MASTER OF HIGH COURT N.O

and

REGISTRAR OF DEEDS N.O

HIGH COURT OF ZIMBABWE,

MUCHAWA J

HARARE, 15 February and 18 February 2022

Opposed Matter

H Gwanyanya, applicant’s legal practitioner

P Madondo, respondent’s legal practitioner

MUCHAWA J: This is an application for rescission of a judgment which was obtained in favour of the first respondent against the applicant on 11 February 2020 under case number HC 8648/19. The brief background to this matter is that the applicant and first respondent were both married to the late Kennedy Zvemisha at the time of his death on 30 September 1995. Both of them had registered customary law marriages. His estate was administered under DR 3175-95 as a testate estate upon the production of a will. Such will bequeathed the only matrimonial home (Stand 2957 Dangamvura Township, Mutare) of the applicant in which she was living before and after the death of the husband, to the first respondent who had been living in Chiredzi.
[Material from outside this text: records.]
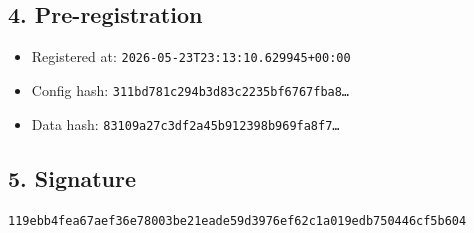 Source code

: \documentclass{article}
\begin{document}
\subsection*{4. Pre-registration}
\begin{itemize}
\item Registered at: \texttt{2026-05-23T23:13:10.629945+00:00}
\item Config hash: \texttt{311bd781c294b3d83c2235bf6767fba8\dots}
\item Data hash: \texttt{83109a27c3df2a45b912398b969fa8f7\dots}
\end{itemize}
\subsection*{5. Signature}
\texttt{119ebb4fea67aef36e78003be21eade59d3976ef62c1a019edb750446cf5b604}\\
\end{document}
The will gave the applicant a usufructuary right to the house until her youngest child attained the age of 18 years. Upon the child turning 18, the first respondent who had by then transferred the house into her name sold it and sought to evict the applicant from the house.

In order to protect her rights, the applicant had then filed a court application for a declaratory order, in which it was sought that the document registered as the will of the late Kennedy Zvemisha executed on 1 April 1993, be declared invalid and that it be declared he had died intestate. It  was also prayed that the distribution and registration of Stand 2957 Dangamvura Township of Dangamvura, Mutare under deed of transfer DT 8277/99 in favour of the first respondent be declared invalid and of no legal force. Additionally is was prayed that the second respondent be ordered to reopen the estate of the late Kennedy Zvemisha and appoint a neutral executor to distribute the estate intestate.

It appears that the first respondent then filed a chamber application for dismissal of the application for a declaratory order for want of prosecution, which application was granted by the Honourable Justice Manzunzu on 11 February 2020.  That is the order which the applicant wants rescinded in the matter currently before me.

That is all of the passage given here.